青梅駅前 みどりや文具 新たな歴史を歩み出す

青梅駅の目の前にある共同ビルの一角に、創業年の「みどりや文具」がある。店を営むのは2代目店主澤渡敏夫さん(71)、妻の一江さん(66)、娘の葉子さん。一つひとつセレクトされた文具や、昔から変わらず扱う事務用品、画材や紙も豊富にそろう。額の販売もし、敏夫さんの熟練した技術で仕上げる額装は西多摩の作家からの信頼が厚い。

オリジナル商品にも力を入れ、紙の裁断で出た端材を商品化したカラフルなメモ帳は、表紙にアンティーク収集を趣味にする息子の祥さんが集めた100年前の英国のシガレットカードが添えられている。このカードを集め、額装を依頼する客もいる。

双清の手漉き和紙で作った障子紙

あきる野市で和紙の原料であるコウゾ栽培から紙漉きまでを一貫して行う「双清」が漉いた和紙を、葉子さんが丁寧に「紙継ぎ」したオリジナルの障子紙も販売する。

「みどりや文具」は1955年に敏夫さんの父が紙問屋として創業。主に包装紙の販売をしていたが、次第に文具を扱うようになった。当時は、青梅街道沿いに店を構えていたが、50年ほど前の防災街区事業で同駅前が整備され、共同ビルが建てられたことにより移転。大学卒業後に父と新しくなった店で働き始めた。それから半世紀が経ち、幅広い層の客に愛される町の文具店となった。

だが、1年後には「みどりや文具」が入るビルは駅前の再開発により取り壊される。老朽化により商業ビルの機能を満たしていないこと、空きテナントが多いことから、敏夫さんら地権者が08年頃から再開発の計画を始めた。13年に市街地再開発準備組合を発足。今年の4月下旬には都からの認可を受け「青梅駅前地区市街地再開発組合」を設立した。

「みどりや文具」は24年に竣工予定の複合施設内で営業を続ける。敏夫さんは「自分も店に立ち続けるが、次は娘が店を作っていく番だ」と話した。工事期間中も他のテナントを借り、営業するという。

共同ビルに隣接する青梅中央ビルも取り壊される。そのビルに創業90年のフルーツ、野菜専門店「やおうめ」がある。店主は2代目杉山実さん(82)。杉山さんは50年前の防災街区事業でも中心となり町の整備を進めた。

「やおうめ」の店主杉山実さんと息子で3代目の勇さん

「自分が生きているうちにビルを建て直すことになるとは思いもしなかった。次は、3代目である息子に時代に合った店を作っていってほしい」と話す。

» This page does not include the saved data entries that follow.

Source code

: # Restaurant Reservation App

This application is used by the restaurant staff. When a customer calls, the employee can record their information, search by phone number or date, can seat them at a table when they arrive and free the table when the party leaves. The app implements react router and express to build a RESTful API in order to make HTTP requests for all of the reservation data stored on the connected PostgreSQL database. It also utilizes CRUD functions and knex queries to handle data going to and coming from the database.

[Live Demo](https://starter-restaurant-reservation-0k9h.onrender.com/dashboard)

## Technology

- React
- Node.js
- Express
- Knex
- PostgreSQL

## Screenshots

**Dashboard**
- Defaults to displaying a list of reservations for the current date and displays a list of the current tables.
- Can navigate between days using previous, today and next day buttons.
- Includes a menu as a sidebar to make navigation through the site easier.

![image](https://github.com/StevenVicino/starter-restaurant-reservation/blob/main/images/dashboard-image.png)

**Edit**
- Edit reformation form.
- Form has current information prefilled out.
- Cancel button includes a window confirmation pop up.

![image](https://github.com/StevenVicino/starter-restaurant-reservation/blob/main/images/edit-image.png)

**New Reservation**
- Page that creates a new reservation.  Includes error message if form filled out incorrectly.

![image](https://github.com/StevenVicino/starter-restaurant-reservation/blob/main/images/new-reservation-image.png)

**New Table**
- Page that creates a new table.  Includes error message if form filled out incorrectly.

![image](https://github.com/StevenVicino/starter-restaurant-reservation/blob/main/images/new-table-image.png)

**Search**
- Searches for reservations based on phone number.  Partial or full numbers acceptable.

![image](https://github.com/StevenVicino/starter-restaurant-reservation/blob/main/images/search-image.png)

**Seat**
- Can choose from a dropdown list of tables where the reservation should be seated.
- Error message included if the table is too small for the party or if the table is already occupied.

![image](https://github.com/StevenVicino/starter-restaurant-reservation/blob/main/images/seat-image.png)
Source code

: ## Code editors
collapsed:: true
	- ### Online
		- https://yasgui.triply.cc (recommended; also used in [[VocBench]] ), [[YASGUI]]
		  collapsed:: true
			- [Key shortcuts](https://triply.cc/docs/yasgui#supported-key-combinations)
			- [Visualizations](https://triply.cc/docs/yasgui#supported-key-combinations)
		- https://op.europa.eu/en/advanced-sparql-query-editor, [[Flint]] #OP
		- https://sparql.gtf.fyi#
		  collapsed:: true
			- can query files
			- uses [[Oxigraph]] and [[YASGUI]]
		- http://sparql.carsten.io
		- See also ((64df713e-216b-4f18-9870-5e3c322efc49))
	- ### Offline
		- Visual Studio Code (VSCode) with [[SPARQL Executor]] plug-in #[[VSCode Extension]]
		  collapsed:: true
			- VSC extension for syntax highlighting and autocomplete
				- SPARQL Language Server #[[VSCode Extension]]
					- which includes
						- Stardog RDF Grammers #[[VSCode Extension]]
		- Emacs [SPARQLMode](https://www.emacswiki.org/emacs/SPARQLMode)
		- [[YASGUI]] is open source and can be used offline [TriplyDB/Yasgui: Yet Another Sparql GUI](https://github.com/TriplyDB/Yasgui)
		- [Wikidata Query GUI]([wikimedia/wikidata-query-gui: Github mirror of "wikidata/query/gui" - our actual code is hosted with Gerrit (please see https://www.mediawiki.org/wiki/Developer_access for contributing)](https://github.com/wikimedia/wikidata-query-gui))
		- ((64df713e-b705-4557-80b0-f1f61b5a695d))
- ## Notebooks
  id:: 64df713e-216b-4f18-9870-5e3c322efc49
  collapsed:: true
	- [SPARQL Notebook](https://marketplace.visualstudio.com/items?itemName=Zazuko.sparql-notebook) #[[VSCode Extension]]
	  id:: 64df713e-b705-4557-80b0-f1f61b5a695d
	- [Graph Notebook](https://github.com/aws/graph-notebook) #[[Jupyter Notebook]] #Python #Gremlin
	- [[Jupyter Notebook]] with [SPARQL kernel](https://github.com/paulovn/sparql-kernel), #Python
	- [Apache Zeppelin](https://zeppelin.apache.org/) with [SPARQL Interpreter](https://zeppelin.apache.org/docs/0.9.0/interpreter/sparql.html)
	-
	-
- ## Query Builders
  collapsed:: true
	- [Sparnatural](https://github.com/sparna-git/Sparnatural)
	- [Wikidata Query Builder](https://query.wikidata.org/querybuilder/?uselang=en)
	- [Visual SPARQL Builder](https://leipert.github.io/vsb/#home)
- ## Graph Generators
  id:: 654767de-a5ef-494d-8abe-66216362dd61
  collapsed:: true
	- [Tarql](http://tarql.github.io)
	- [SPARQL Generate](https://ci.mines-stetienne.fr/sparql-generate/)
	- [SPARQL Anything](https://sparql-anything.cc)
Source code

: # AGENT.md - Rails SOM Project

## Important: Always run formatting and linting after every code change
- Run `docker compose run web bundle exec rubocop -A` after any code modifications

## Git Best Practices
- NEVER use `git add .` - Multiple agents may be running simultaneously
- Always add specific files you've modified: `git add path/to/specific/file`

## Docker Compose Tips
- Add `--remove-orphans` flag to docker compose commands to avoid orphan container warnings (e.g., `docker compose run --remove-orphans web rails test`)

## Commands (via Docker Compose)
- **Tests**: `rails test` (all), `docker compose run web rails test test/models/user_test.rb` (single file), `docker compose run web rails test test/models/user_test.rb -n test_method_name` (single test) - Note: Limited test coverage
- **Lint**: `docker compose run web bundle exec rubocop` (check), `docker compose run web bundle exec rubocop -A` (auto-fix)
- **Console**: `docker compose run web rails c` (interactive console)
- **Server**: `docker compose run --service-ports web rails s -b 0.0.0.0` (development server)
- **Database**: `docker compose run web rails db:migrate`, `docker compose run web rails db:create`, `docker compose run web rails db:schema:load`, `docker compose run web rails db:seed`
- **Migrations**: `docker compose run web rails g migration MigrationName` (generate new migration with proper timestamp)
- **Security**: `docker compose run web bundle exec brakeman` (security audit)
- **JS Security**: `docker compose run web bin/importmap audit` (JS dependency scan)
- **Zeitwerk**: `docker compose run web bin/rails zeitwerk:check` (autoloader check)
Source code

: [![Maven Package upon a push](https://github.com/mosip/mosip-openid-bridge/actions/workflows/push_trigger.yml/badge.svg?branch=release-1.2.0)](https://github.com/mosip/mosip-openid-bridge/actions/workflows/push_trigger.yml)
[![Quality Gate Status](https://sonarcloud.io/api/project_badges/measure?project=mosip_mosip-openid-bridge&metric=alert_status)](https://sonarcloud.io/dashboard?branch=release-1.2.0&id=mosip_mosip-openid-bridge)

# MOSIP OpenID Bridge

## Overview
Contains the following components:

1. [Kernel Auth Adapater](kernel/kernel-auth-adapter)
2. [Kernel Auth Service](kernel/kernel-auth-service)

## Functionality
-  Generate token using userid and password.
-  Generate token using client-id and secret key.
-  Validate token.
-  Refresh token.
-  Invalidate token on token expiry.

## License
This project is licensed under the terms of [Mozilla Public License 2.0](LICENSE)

同ビルに入る「丸梅花店」の5代目店主、林薫さんは「年前の整備事業に関わり、今回も敏夫さんらと計画を進めた。町は更新し続けていかなければならない」と話す。「丸梅花店」も娘であり6代目の飯島実奈子さんが店を受け継ぐ。

長年、駅前で商売を続けてきた3人は「後継者がいるからこそ、ここまで続けることができた。次は娘や息子が町を作っていく番だ」と、また駅前ににぎわいが戻ることを願った。(鋤柄)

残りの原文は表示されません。